■ **Task statement**:
Below are entries; output exactly the lines from the one with "### Pull / push" to the one with "### Python API", both included, and nothing else.

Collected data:
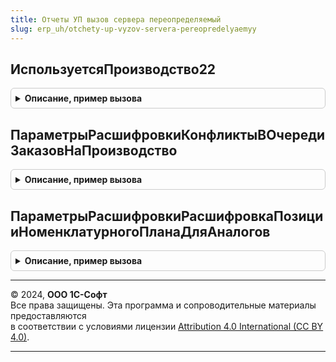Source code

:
 ```yaml
---
title: Отчеты УП вызов сервера переопределяемый
slug: erp_uh/otchety-up-vyzov-servera-pereopredelyaemyy
---
```



## ИспользуетсяПроизводство22
<details style="margin: 1em 0; padding: 0.5em; border: 1px solid #ccc; border-radius: 6px;">

<summary style="font-weight: bold; cursor: pointer;">Описание, пример вызова</summary>

```bsl

//++ НЕ УТКА

// Вызывается из модуля ОтчетыУПКлиентПереопределяемый для отчета "ЗагрузкаВидовРабочихЦентров".
//
// Возвращаемое значение:
//	Булево - флаг использования подсистемы управления производством версии 2.2
//
Функция ИспользуетсяПроизводство22() Экспорт
```

Пример вызова
```bsl
Результат = ОтчетыУПВызовСервераПереопределяемый.ИспользуетсяПроизводство22() 
```
</details>

## ПараметрыРасшифровкиКонфликтыВОчередиЗаказовНаПроизводство
<details style="margin: 1em 0; padding: 0.5em; border: 1px solid #ccc; border-radius: 6px;">

<summary style="font-weight: bold; cursor: pointer;">Описание, пример вызова</summary>

```bsl

// Вызывается из модуля ОтчетыУПКлиентПереопределяемый для отчета "КонфликтыВОчередиЗаказовНаПроизводство".
//
// Параметры:
//	Расшифровка - ИдентификаторРасшифровкиКомпоновкиДанных - Расшифровка отчета
//	АдресДанныхРасшифровки - Строка - Адрес временного хранилища данных расшифровки
//
// Возвращаемое значение:
//	Структура
//
Функция ПараметрыРасшифровкиКонфликтыВОчередиЗаказовНаПроизводство(Расшифровка, АдресДанныхРасшифровки) Экспорт
```

Пример вызова
```bsl
Результат = ОтчетыУПВызовСервераПереопределяемый.ПараметрыРасшифровкиКонфликтыВОчередиЗаказовНаПроизводство(Расшифровка, АдресДанныхРасшифровки) 
```
</details>

## ПараметрыРасшифровкиРасшифровкаПозицииНоменклатурногоПланаДляАналогов
<details style="margin: 1em 0; padding: 0.5em; border: 1px solid #ccc; border-radius: 6px;">

<summary style="font-weight: bold; cursor: pointer;">Описание, пример вызова</summary>

```bsl

// Формирует параметры расшифровки аналогов
//
// Параметры:
//  ПараметрыДействия    - см. ОтчетыУПКлиентПереопределяемый.ВыполнитьДействиеРасшифровки.ПараметрыДействия
//  ПараметрыРасшифровки - см. ОтчетыУПКлиентПереопределяемый.ВыполнитьДействиеРасшифровки.ПараметрыРасшифровки
//
// Возвращаемое значение:
//  см. АналогиМатериалов.ПараметрыВыбораАналогов
//
Функция ПараметрыРасшифровкиРасшифровкаПозицииНоменклатурногоПланаДляАналогов( Экспорт
```

Пример вызова
```bsl
Результат = ОтчетыУПВызовСервераПереопределяемый.ПараметрыРасшифровкиРасшифровкаПозицииНоменклатурногоПланаДляАналогов();
```
</details>

---

© 2024, **ООО 1С-Софт**  
Все права защищены. Эта программа и сопроводительные материалы предоставляются  
в соответствии с условиями лицензии [Attribution 4.0 International (CC BY 4.0)](https://creativecommons.org/licenses/by/4.0/legalcode).

---
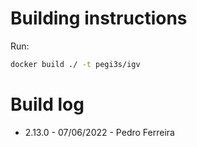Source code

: # Building instructions

Run:

```bash
docker build ./ -t pegi3s/igv
```

# Build log

- 2.13.0 - 07/06/2022 - Pedro Ferreira
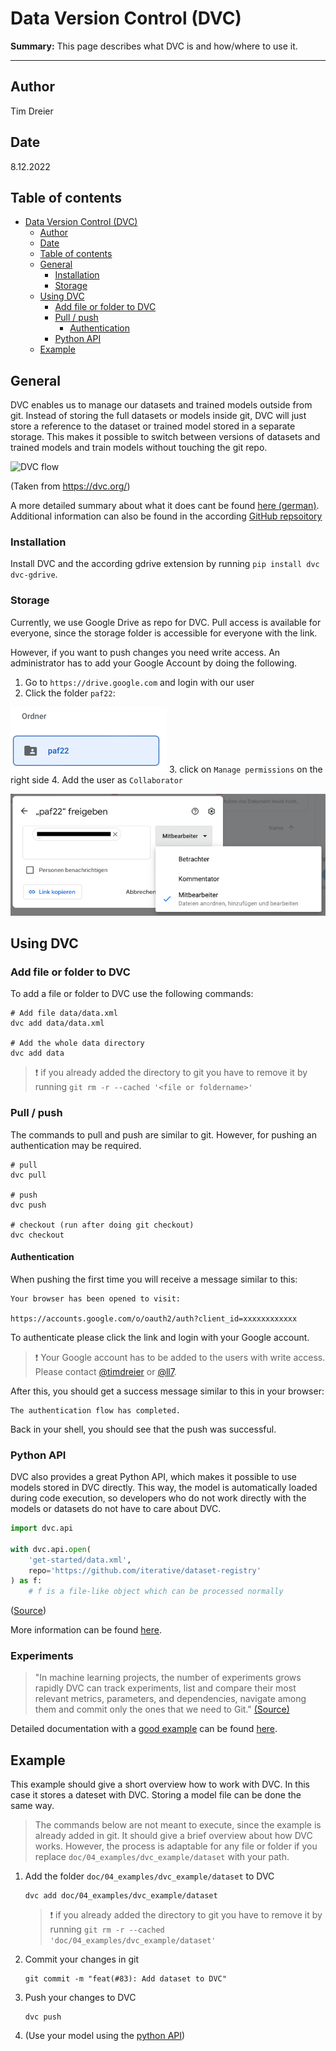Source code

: # Data Version Control (DVC)

**Summary:** This page describes what DVC is and how/where to use it.

---

## Author

Tim Dreier

## Date

8.12.2022

## Table of contents
<!-- TOC -->
* [Data Version Control (DVC)](#data-version-control--dvc-)
  * [Author](#author)
  * [Date](#date)
  * [Table of contents](#table-of-contents)
  * [General](#general)
    * [Installation](#installation)
    * [Storage](#storage)
  * [Using DVC](#using-dvc)
    * [Add file or folder to DVC](#add-file-or-folder-to-dvc)
    * [Pull / push](#pull--push)
      * [Authentication](#authentication)
    * [Python API](#python-api)
  * [Example](#example)
<!-- TOC -->

## General

DVC enables us to manage our datasets and trained models outside from git.
Instead of storing the full datasets or models inside git, DVC will just store a reference to the dataset or trained model stored in a separate storage.
This makes it possible to switch between versions of datasets and trained models and train models without touching the git repo.

![DVC flow](https://dvc.org/img/flow.gif)

(Taken from <https://dvc.org/>)

A more detailed summary about what it does cant be found [here (german)](https://www.marianbiermann.de/data-version-control-reproduzierbares-machine-learning/).
Additional information can also be found in the according [GitHub repsoitory](https://github.com/iterative/dvc)

### Installation

Install DVC and the according gdrive extension by running `pip install dvc dvc-gdrive`.

### Storage

Currently, we use Google Drive as repo for DVC.
Pull access is available for everyone, since the storage folder is accessible for everyone with the link.

However, if you want to push changes you need write access.
An administrator has to add your Google Account by doing the following.

1. Go to `https://drive.google.com` and login with our user
2. Click the folder `paf22`:

![paf22 folder](../00_assets/gdrive-paf.png)
3. click on `Manage permissions` on the right side
4. Add the user as `Collaborator`

![paf22 folder](../00_assets/gdrive-permissions.png)

## Using DVC

### Add file or folder to DVC

To add a file or folder to DVC use the following commands:

```shell
# Add file data/data.xml
dvc add data/data.xml

# Add the whole data directory
dvc add data
```

   > ❗️ if you already added the directory to git you have to remove it by running `git rm -r --cached '<file or foldername>'`

### Pull / push

The commands to pull and push are similar to git. However, for pushing an authentication may be required.

```shell
# pull
dvc pull

# push
dvc push

# checkout (run after doing git checkout)
dvc checkout
```

#### Authentication

When pushing the first time you will receive a message similar to this:

```shell
Your browser has been opened to visit:

https://accounts.google.com/o/oauth2/auth?client_id=xxxxxxxxxxxx
```

To authenticate please click the link and login with your Google account.

> ❗️ Your Google account has to be added to the users with write access. Please contact [@timdreier](https://www.github.com/timdreier) or [@ll7](https://github.com/ll7).

After this, you should get a success message similar to this in your browser:

```text
The authentication flow has completed.
```

Back in your shell, you should see that the push was successful.

### Python API

DVC also provides a great Python API, which makes it possible to use models stored in DVC directly.
This way, the model is automatically loaded during code execution, so developers who do not work directly with the models or datasets do not have to care about DVC.

```python
import dvc.api

with dvc.api.open(
    'get-started/data.xml',
    repo='https://github.com/iterative/dataset-registry'
) as f:
    # f is a file-like object which can be processed normally
```

([Source](https://dvc.org/doc/start/data-management/data-and-model-access#python-api))

More information can be found [here](https://dvc.org/doc/api-reference).

### Experiments

> "In machine learning projects, the number of experiments grows rapidly DVC can track experiments,
list and compare their most relevant metrics, parameters, and dependencies,
navigate among them and commit only the ones that we need to Git." [(Source)](https://dvc.org/doc/start/experiment-management/experiments)

Detailed documentation with a [good example](https://github.com/iterative/example-dvc-experiments)
can be found [here](https://dvc.org/doc/start/experiment-management/experiments).

## Example

This example should give a short overview how to work with DVC. In this case it stores a dateset with DVC.
Storing a model file can be done the same way.

> The commands below are not meant to execute, since the example is already added in git.
> It should give a brief overview about how DVC works.
> However, the process is adaptable for any file or folder if you replace `doc/04_examples/dvc_example/dataset` with your path.

1. Add the folder `doc/04_examples/dvc_example/dataset` to DVC

   ```shell
   dvc add doc/04_examples/dvc_example/dataset
   ```

   > ❗️ if you already added the directory to git you have to remove it by running `git rm -r --cached 'doc/04_examples/dvc_example/dataset'`

2. Commit your changes in git

   ```shell
   git commit -m "feat(#83): Add dataset to DVC"
   ```

3. Push your changes to DVC

   ```shell
   dvc push
   ```

4. (Use your model using the [python API](#python-api))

■ **Result**:
### Pull / push

The commands to pull and push are similar to git. However, for pushing an authentication may be required.

```shell
# pull
dvc pull

# push
dvc push

# checkout (run after doing git checkout)
dvc checkout
```

#### Authentication

When pushing the first time you will receive a message similar to this:

```shell
Your browser has been opened to visit:

https://accounts.google.com/o/oauth2/auth?client_id=xxxxxxxxxxxx
```

To authenticate please click the link and login with your Google account.

> ❗️ Your Google account has to be added to the users with write access. Please contact [@timdreier](https://www.github.com/timdreier) or [@ll7](https://github.com/ll7).

After this, you should get a success message similar to this in your browser:

```text
The authentication flow has completed.
```

Back in your shell, you should see that the push was successful.

### Python API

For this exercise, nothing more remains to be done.